* DIRECTIONS *
From the first line to the last, restate the data exactly, leaving out the images.

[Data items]
────────────────────────────────────────
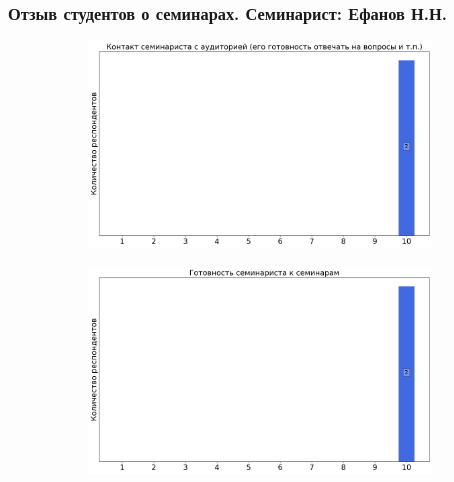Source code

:     \subsubsection{Отзыв студентов о семинарах. Семинарист: Ефанов Н.Н.}
        \begin{figure}[H]
            \centering
            \begin{subfigure}[b]{0.45\textwidth}
                \centering
                \includegraphics[width=\textwidth]{images/2 course/Компьютерные технологии/seminarists-marks-Ефанов Н.Н.-0.png}
            \end{subfigure}
            \begin{subfigure}[b]{0.45\textwidth}
                \centering
                \includegraphics[width=\textwidth]{images/2 course/Компьютерные технологии/seminarists-marks-Ефанов Н.Н.-1.png}
            \end{subfigure}
            \begin{subfigure}[b]{0.45\textwidth}
                \centering

\end{subfigure}
\end{figure}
────────────────────────────────────────
* TASK SOLUTION *
Source code

:     \subsubsection{Отзыв студентов о семинарах. Семинарист: Ефанов Н.Н.}
        \begin{figure}[H]
            \centering
            \begin{subfigure}[b]{0.45\textwidth}
                \centering
                \includegraphics[width=\textwidth]{images/2 course/Компьютерные технологии/seminarists-marks-Ефанов Н.Н.-0.png}
            \end{subfigure}
            \begin{subfigure}[b]{0.45\textwidth}
                \centering
                \includegraphics[width=\textwidth]{images/2 course/Компьютерные технологии/seminarists-marks-Ефанов Н.Н.-1.png}
            \end{subfigure}
            \begin{subfigure}[b]{0.45\textwidth}
                \centering

\end{subfigure}
\end{figure}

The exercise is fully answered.